RECORDS FOR THIS TASK Block Start
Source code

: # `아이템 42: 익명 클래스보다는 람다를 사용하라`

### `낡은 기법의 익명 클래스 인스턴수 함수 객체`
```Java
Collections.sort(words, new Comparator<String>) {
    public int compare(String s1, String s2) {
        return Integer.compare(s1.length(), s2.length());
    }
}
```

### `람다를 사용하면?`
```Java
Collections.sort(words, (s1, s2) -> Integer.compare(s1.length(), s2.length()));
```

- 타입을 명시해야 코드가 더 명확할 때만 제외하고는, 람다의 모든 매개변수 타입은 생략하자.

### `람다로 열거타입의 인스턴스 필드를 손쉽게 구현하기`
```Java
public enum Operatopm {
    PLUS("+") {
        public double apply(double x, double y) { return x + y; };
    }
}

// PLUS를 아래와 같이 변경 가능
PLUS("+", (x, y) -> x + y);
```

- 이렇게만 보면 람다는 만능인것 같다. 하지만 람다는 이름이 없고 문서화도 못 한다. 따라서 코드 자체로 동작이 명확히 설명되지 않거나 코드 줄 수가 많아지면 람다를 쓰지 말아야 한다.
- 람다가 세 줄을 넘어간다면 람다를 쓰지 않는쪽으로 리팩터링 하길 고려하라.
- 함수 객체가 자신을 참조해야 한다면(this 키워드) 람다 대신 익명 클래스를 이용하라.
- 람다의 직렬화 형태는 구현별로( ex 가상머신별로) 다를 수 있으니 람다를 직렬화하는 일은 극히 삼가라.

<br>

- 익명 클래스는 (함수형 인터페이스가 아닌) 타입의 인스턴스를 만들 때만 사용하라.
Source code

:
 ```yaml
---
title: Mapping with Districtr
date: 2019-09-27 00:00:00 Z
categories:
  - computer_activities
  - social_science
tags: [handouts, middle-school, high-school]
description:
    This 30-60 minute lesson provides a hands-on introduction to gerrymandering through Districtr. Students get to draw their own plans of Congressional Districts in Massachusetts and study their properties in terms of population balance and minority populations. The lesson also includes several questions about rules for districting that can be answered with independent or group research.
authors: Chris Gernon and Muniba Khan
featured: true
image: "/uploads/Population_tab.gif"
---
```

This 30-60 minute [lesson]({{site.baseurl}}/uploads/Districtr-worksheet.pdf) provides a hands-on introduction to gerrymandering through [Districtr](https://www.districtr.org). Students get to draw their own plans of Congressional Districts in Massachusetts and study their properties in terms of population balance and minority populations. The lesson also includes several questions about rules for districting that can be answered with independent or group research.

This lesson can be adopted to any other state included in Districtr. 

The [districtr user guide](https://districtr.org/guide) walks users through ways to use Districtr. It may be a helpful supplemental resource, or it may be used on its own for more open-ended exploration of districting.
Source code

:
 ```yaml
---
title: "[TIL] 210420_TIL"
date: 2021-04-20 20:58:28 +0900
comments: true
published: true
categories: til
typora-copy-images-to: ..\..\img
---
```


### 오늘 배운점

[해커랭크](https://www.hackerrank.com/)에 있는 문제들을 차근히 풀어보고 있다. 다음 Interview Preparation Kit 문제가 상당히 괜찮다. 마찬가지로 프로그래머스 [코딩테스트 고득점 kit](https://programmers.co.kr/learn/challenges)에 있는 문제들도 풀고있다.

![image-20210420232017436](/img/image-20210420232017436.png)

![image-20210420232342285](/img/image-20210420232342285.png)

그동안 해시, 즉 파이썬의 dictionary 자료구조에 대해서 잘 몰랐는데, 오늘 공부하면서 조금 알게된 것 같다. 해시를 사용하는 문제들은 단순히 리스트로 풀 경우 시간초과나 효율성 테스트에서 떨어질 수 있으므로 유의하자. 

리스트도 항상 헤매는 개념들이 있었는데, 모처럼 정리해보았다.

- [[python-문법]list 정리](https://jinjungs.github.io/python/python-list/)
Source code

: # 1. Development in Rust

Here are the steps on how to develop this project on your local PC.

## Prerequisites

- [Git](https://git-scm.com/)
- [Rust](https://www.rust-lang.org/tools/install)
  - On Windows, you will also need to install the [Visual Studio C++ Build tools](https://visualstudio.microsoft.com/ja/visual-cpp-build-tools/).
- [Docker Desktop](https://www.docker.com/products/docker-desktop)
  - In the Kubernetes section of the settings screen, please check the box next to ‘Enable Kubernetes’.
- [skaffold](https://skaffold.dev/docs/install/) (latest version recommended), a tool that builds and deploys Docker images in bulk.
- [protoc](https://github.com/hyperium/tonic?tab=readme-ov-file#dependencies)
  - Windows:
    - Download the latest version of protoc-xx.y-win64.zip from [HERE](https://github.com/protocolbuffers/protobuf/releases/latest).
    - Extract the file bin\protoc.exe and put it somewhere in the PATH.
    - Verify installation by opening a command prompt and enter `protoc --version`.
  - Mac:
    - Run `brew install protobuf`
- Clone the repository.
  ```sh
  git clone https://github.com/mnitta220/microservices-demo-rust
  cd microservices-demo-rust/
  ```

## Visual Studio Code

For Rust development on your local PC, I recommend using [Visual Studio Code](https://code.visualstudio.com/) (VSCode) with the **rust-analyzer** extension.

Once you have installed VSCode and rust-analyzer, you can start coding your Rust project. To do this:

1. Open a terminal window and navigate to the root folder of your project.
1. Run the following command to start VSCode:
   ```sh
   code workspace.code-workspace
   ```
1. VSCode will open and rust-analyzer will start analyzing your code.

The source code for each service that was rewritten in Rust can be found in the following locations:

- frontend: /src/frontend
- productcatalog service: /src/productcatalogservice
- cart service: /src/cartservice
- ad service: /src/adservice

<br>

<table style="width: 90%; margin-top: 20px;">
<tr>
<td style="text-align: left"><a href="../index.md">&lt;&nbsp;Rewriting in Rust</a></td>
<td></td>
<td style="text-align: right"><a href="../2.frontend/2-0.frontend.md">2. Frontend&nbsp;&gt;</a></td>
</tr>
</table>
RECORDS FOR THIS TASK Block End
* WHAT YOU HAVE TO DO *
Exact output of every entry is required.

* RESPONSE TO THE TASK *
Source code

: # `아이템 42: 익명 클래스보다는 람다를 사용하라`

### `낡은 기법의 익명 클래스 인스턴수 함수 객체`
```Java
Collections.sort(words, new Comparator<String>) {
    public int compare(String s1, String s2) {
        return Integer.compare(s1.length(), s2.length());
    }
}
```

### `람다를 사용하면?`
```Java
Collections.sort(words, (s1, s2) -> Integer.compare(s1.length(), s2.length()));
```

- 타입을 명시해야 코드가 더 명확할 때만 제외하고는, 람다의 모든 매개변수 타입은 생략하자.

### `람다로 열거타입의 인스턴스 필드를 손쉽게 구현하기`
```Java
public enum Operatopm {
    PLUS("+") {
        public double apply(double x, double y) { return x + y; };
    }
}

// PLUS를 아래와 같이 변경 가능
PLUS("+", (x, y) -> x + y);
```

- 이렇게만 보면 람다는 만능인것 같다. 하지만 람다는 이름이 없고 문서화도 못 한다. 따라서 코드 자체로 동작이 명확히 설명되지 않거나 코드 줄 수가 많아지면 람다를 쓰지 말아야 한다.
- 람다가 세 줄을 넘어간다면 람다를 쓰지 않는쪽으로 리팩터링 하길 고려하라.
- 함수 객체가 자신을 참조해야 한다면(this 키워드) 람다 대신 익명 클래스를 이용하라.
- 람다의 직렬화 형태는 구현별로( ex 가상머신별로) 다를 수 있으니 람다를 직렬화하는 일은 극히 삼가라.

<br>

- 익명 클래스는 (함수형 인터페이스가 아닌) 타입의 인스턴스를 만들 때만 사용하라.
Source code

:
 ```yaml
---
title: Mapping with Districtr
date: 2019-09-27 00:00:00 Z
categories:
  - computer_activities
  - social_science
tags: [handouts, middle-school, high-school]
description:
    This 30-60 minute lesson provides a hands-on introduction to gerrymandering through Districtr. Students get to draw their own plans of Congressional Districts in Massachusetts and study their properties in terms of population balance and minority populations. The lesson also includes several questions about rules for districting that can be answered with independent or group research.
authors: Chris Gernon and Muniba Khan
featured: true
image: "/uploads/Population_tab.gif"
---
```

This 30-60 minute [lesson]({{site.baseurl}}/uploads/Districtr-worksheet.pdf) provides a hands-on introduction to gerrymandering through [Districtr](https://www.districtr.org). Students get to draw their own plans of Congressional Districts in Massachusetts and study their properties in terms of population balance and minority populations. The lesson also includes several questions about rules for districting that can be answered with independent or group research.

This lesson can be adopted to any other state included in Districtr. 

The [districtr user guide](https://districtr.org/guide) walks users through ways to use Districtr. It may be a helpful supplemental resource, or it may be used on its own for more open-ended exploration of districting.
Source code

:
 ```yaml
---
title: "[TIL] 210420_TIL"
date: 2021-04-20 20:58:28 +0900
comments: true
published: true
categories: til
typora-copy-images-to: ..\..\img
---
```


### 오늘 배운점

[해커랭크](https://www.hackerrank.com/)에 있는 문제들을 차근히 풀어보고 있다. 다음 Interview Preparation Kit 문제가 상당히 괜찮다. 마찬가지로 프로그래머스 [코딩테스트 고득점 kit](https://programmers.co.kr/learn/challenges)에 있는 문제들도 풀고있다.

![image-20210420232017436](/img/image-20210420232017436.png)

![image-20210420232342285](/img/image-20210420232342285.png)

그동안 해시, 즉 파이썬의 dictionary 자료구조에 대해서 잘 몰랐는데, 오늘 공부하면서 조금 알게된 것 같다. 해시를 사용하는 문제들은 단순히 리스트로 풀 경우 시간초과나 효율성 테스트에서 떨어질 수 있으므로 유의하자. 

리스트도 항상 헤매는 개념들이 있었는데, 모처럼 정리해보았다.

- [[python-문법]list 정리](https://jinjungs.github.io/python/python-list/)
Source code

: # 1. Development in Rust

Here are the steps on how to develop this project on your local PC.

## Prerequisites

- [Git](https://git-scm.com/)
- [Rust](https://www.rust-lang.org/tools/install)
  - On Windows, you will also need to install the [Visual Studio C++ Build tools](https://visualstudio.microsoft.com/ja/visual-cpp-build-tools/).
- [Docker Desktop](https://www.docker.com/products/docker-desktop)
  - In the Kubernetes section of the settings screen, please check the box next to ‘Enable Kubernetes’.
- [skaffold](https://skaffold.dev/docs/install/) (latest version recommended), a tool that builds and deploys Docker images in bulk.
- [protoc](https://github.com/hyperium/tonic?tab=readme-ov-file#dependencies)
  - Windows:
    - Download the latest version of protoc-xx.y-win64.zip from [HERE](https://github.com/protocolbuffers/protobuf/releases/latest).
    - Extract the file bin\protoc.exe and put it somewhere in the PATH.
    - Verify installation by opening a command prompt and enter `protoc --version`.
  - Mac:
    - Run `brew install protobuf`
- Clone the repository.
  ```sh
  git clone https://github.com/mnitta220/microservices-demo-rust
  cd microservices-demo-rust/
  ```

## Visual Studio Code

For Rust development on your local PC, I recommend using [Visual Studio Code](https://code.visualstudio.com/) (VSCode) with the **rust-analyzer** extension.

Once you have installed VSCode and rust-analyzer, you can start coding your Rust project. To do this:

1. Open a terminal window and navigate to the root folder of your project.
1. Run the following command to start VSCode:
   ```sh
   code workspace.code-workspace
   ```
1. VSCode will open and rust-analyzer will start analyzing your code.

The source code for each service that was rewritten in Rust can be found in the following locations:

- frontend: /src/frontend
- productcatalog service: /src/productcatalogservice
- cart service: /src/cartservice
- ad service: /src/adservice

<br>

<table style="width: 90%; margin-top: 20px;">
<tr>
<td style="text-align: left"><a href="../index.md">&lt;&nbsp;Rewriting in Rust</a></td>
<td></td>
<td style="text-align: right"><a href="../2.frontend/2-0.frontend.md">2. Frontend&nbsp;&gt;</a></td>
</tr>
</table>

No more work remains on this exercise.